» **Assigned task**
Lines in the data below that contain the word "Routine" are to be copied.

» **Study material**
════

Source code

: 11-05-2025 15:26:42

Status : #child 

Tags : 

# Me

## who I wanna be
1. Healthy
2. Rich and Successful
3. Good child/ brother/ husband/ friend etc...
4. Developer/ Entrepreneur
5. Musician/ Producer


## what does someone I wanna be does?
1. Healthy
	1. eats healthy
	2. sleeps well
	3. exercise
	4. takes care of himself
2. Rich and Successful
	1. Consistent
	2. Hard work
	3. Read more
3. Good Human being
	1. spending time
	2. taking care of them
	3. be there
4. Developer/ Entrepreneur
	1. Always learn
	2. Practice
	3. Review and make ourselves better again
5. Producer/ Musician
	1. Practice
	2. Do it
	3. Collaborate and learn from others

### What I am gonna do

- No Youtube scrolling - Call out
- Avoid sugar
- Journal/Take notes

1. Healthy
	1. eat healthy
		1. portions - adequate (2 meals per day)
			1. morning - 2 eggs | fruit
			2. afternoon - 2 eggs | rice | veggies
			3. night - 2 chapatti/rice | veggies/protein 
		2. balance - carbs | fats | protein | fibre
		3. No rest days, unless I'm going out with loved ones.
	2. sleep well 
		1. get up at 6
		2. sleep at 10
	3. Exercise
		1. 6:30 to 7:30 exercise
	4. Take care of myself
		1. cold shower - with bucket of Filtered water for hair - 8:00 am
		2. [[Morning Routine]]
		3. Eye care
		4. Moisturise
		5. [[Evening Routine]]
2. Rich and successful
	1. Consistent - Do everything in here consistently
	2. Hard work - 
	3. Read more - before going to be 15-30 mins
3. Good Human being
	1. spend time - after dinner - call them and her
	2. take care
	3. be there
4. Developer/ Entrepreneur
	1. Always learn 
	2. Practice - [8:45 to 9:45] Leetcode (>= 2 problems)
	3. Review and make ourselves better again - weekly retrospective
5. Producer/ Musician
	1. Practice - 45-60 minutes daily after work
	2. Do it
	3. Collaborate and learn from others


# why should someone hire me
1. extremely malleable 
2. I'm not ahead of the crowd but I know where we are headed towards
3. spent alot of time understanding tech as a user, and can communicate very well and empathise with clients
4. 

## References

════

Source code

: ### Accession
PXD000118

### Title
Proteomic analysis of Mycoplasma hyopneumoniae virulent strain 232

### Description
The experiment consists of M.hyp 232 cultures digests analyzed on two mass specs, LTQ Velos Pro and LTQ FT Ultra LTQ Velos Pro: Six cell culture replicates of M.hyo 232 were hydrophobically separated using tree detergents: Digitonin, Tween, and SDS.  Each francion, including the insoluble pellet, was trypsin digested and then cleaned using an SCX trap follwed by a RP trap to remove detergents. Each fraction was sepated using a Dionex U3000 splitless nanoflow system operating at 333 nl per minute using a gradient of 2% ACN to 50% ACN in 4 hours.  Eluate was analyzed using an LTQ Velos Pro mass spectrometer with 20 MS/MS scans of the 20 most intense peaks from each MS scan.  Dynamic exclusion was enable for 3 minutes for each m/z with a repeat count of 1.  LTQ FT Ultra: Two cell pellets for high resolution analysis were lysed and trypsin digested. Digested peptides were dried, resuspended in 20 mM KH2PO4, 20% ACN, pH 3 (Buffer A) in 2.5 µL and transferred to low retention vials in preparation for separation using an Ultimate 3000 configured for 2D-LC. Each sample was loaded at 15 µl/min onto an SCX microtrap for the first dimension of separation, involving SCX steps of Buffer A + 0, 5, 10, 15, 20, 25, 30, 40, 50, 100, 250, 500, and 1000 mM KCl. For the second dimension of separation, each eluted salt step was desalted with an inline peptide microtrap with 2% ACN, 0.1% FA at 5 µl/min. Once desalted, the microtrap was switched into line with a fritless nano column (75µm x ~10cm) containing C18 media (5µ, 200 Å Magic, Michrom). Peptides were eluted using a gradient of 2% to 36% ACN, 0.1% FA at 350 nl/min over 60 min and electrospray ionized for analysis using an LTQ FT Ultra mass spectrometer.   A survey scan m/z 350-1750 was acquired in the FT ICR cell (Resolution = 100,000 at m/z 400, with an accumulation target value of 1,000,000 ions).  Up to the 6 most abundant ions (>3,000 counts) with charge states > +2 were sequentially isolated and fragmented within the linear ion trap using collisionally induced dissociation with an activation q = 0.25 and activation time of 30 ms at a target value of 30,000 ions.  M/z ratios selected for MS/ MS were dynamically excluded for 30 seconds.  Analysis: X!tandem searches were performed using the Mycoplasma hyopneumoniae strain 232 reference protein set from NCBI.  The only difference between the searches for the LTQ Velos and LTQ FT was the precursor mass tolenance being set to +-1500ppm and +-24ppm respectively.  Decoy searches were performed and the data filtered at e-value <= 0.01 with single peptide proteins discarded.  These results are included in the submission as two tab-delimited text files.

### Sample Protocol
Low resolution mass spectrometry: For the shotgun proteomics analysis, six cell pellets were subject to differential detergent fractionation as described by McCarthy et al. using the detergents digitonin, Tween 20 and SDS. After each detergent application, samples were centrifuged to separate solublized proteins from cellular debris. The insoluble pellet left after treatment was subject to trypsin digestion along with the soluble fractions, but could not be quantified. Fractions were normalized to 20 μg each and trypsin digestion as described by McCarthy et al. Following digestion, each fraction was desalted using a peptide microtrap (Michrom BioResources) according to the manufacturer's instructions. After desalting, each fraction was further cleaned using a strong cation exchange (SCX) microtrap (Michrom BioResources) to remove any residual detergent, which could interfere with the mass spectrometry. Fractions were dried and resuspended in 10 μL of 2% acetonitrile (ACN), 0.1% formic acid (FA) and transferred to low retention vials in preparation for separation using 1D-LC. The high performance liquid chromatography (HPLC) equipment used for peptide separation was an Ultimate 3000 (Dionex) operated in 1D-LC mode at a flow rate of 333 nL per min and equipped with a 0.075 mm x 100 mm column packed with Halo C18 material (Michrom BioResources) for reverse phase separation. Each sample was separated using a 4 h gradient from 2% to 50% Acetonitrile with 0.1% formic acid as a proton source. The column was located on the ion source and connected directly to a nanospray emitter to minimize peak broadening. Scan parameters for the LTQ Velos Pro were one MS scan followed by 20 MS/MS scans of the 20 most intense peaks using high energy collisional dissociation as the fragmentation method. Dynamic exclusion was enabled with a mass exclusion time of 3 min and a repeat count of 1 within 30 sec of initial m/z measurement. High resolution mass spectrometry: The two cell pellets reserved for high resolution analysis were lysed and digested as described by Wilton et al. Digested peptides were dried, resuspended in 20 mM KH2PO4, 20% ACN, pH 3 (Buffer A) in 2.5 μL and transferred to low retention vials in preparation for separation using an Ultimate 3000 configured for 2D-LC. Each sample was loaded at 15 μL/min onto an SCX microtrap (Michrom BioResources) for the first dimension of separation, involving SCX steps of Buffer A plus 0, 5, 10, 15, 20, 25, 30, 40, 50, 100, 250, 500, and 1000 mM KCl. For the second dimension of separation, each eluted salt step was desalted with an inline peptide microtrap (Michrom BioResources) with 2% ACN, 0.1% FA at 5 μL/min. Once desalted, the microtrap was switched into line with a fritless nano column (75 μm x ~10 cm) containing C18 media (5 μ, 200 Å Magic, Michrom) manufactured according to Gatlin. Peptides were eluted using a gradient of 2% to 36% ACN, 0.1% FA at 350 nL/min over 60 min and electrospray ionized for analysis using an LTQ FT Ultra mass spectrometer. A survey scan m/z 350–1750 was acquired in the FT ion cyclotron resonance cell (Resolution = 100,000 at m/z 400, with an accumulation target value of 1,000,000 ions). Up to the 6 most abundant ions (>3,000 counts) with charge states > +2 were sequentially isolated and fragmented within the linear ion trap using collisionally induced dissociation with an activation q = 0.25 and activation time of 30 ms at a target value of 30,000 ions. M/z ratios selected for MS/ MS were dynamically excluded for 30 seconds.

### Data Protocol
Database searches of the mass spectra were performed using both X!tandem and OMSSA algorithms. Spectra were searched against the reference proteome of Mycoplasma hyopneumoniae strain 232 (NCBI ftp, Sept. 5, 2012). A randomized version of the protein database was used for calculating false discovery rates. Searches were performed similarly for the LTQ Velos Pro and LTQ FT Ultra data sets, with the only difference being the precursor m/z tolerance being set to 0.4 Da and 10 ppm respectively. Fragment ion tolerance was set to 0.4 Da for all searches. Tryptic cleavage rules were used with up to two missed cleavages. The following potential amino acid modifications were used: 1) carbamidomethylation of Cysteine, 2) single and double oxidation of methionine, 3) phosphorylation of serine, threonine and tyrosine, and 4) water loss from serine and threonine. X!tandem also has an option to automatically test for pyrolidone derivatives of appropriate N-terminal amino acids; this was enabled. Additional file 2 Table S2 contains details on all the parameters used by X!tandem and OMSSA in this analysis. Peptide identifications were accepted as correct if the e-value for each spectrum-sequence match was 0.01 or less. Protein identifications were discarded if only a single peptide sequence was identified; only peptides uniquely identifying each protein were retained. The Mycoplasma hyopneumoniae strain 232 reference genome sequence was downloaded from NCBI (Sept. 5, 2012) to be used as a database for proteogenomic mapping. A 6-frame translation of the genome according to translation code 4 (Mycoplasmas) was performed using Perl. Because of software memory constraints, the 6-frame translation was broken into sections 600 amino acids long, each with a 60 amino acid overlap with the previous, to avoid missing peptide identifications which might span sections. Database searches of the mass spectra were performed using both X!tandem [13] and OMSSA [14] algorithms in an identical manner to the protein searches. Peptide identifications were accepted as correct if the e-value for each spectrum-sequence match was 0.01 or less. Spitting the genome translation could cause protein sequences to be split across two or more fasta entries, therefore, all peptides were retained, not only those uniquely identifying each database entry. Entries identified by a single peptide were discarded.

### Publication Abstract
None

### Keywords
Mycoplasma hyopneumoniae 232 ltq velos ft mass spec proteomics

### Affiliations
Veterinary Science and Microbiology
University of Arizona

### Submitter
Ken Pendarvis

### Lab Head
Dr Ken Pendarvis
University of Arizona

════

» **Written solution**
		2. [[Morning Routine]]
		5. [[Evening Routine]]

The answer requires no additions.